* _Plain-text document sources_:
────
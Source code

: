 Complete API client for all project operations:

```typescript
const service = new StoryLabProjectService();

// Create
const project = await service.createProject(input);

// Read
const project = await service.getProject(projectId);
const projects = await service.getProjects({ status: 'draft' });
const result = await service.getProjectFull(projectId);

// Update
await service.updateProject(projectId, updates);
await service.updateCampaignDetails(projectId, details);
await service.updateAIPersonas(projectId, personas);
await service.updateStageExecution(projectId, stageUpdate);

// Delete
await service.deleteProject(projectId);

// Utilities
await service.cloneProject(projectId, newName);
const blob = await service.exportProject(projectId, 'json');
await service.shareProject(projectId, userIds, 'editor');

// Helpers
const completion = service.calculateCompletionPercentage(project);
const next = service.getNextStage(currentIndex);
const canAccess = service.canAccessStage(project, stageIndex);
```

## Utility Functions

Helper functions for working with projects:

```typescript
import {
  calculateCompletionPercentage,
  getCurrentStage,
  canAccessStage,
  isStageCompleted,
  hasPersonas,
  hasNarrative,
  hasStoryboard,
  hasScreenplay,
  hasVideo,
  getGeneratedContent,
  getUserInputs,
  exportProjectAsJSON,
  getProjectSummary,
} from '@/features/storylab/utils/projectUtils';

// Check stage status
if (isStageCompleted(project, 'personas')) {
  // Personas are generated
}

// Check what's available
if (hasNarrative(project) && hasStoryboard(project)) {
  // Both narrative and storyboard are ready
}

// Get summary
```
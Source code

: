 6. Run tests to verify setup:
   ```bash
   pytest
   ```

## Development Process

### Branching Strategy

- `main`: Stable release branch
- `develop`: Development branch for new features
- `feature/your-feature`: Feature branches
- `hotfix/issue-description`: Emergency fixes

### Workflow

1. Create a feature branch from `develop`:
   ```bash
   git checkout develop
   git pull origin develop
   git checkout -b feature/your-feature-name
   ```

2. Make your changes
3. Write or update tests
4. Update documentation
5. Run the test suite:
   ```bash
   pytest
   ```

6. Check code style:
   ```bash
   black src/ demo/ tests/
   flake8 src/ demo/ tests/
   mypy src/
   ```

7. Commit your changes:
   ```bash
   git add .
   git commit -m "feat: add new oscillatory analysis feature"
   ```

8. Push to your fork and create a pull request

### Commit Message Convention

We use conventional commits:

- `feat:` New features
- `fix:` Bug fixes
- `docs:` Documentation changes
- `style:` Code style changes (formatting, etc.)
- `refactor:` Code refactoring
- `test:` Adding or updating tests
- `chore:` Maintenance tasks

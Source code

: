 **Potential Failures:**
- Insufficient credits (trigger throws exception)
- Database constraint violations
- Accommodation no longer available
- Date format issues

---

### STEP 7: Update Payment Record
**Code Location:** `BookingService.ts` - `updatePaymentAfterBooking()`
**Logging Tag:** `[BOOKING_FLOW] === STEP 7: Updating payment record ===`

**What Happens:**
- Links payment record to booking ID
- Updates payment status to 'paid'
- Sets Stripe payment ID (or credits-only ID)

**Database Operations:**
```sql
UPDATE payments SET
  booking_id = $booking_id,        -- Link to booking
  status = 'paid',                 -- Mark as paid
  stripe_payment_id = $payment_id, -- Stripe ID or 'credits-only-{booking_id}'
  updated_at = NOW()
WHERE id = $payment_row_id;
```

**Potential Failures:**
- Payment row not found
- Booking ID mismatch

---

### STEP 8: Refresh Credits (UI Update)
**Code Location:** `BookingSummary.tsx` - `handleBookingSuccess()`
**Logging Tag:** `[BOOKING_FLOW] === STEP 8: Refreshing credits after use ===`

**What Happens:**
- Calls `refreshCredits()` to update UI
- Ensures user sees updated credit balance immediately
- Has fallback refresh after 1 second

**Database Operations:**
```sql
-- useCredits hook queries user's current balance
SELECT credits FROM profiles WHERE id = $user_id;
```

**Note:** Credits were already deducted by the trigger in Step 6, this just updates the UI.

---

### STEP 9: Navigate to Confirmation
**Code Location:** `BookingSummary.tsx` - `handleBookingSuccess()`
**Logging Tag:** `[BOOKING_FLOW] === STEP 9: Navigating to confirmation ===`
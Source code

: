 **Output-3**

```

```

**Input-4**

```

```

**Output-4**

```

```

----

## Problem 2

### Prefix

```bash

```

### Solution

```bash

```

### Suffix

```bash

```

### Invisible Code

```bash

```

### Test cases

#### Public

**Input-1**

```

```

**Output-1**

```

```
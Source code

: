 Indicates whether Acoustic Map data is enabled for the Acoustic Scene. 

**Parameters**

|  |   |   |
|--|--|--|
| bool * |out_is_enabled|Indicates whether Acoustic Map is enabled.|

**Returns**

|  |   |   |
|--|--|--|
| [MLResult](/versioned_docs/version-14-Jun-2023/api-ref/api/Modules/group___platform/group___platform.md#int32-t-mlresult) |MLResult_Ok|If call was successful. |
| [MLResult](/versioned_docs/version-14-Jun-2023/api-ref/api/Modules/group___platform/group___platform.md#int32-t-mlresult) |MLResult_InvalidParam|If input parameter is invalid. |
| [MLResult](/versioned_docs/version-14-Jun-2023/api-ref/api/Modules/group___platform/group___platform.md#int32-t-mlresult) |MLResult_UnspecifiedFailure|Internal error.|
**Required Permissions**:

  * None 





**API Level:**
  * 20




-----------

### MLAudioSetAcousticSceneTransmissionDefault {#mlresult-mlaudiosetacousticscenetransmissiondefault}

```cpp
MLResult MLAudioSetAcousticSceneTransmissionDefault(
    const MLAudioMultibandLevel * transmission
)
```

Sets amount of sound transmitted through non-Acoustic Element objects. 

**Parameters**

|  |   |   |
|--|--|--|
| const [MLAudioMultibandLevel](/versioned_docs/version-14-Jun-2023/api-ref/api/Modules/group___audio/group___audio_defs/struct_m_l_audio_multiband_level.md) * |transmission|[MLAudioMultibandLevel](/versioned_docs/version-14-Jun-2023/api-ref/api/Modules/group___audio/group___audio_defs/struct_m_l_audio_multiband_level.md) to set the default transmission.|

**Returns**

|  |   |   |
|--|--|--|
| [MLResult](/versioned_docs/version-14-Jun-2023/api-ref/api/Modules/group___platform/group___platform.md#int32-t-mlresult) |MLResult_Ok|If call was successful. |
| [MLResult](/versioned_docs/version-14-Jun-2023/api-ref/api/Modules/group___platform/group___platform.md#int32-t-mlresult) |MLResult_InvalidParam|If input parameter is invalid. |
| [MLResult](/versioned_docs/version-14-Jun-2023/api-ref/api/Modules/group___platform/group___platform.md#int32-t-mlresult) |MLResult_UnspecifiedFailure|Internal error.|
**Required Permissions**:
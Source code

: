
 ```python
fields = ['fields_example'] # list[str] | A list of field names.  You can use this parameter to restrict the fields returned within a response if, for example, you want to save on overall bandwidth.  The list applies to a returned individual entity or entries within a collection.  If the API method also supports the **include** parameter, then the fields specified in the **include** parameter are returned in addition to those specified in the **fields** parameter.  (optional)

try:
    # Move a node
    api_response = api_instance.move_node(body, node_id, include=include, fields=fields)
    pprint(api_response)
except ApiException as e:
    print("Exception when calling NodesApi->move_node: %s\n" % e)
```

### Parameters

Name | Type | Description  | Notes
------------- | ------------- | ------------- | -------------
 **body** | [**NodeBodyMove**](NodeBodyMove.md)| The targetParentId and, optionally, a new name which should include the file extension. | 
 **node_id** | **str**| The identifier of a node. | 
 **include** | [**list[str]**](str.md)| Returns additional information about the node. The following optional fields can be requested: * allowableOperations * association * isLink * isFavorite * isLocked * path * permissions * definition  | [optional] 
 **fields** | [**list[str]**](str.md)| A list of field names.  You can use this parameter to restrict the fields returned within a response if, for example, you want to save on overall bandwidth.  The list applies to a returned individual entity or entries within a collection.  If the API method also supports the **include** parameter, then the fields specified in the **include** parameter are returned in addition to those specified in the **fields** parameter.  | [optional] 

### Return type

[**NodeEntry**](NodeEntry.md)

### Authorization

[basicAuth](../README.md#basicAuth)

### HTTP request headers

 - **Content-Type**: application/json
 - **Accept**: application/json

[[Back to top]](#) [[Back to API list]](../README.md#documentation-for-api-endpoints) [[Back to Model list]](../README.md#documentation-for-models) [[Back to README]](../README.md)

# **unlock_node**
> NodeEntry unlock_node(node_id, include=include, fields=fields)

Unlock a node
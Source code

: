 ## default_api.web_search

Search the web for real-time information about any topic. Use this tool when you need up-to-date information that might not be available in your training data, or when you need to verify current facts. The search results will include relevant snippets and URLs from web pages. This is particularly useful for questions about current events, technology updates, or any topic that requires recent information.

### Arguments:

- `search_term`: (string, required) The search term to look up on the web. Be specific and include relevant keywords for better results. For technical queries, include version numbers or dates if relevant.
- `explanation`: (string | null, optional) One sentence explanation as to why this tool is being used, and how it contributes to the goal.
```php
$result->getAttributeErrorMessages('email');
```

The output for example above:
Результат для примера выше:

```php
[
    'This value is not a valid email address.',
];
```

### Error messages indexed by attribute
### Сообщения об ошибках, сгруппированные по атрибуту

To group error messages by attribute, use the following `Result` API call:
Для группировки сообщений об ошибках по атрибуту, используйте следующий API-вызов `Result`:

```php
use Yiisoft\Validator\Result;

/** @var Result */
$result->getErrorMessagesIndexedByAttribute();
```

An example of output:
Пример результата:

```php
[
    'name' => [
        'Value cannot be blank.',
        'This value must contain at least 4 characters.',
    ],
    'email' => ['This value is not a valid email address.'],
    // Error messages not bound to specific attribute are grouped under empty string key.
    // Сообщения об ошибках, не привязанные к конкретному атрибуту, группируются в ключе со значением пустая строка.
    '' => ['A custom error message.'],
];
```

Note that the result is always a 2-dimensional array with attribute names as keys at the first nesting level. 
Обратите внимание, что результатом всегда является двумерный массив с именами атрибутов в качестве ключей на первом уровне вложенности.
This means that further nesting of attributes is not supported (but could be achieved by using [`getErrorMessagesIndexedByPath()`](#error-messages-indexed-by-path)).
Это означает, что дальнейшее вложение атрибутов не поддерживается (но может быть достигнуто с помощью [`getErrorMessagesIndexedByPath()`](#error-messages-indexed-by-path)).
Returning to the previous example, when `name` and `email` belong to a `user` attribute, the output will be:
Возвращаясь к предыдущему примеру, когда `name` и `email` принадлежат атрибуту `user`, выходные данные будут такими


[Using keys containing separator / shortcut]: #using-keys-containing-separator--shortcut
────
* _HOW TO COMPLETE THIS TASK_:
Report the number of lines in the entries where the word "only" occurs, and add nothing else.

* _SOLUTION TO THE PROBLEM_:
2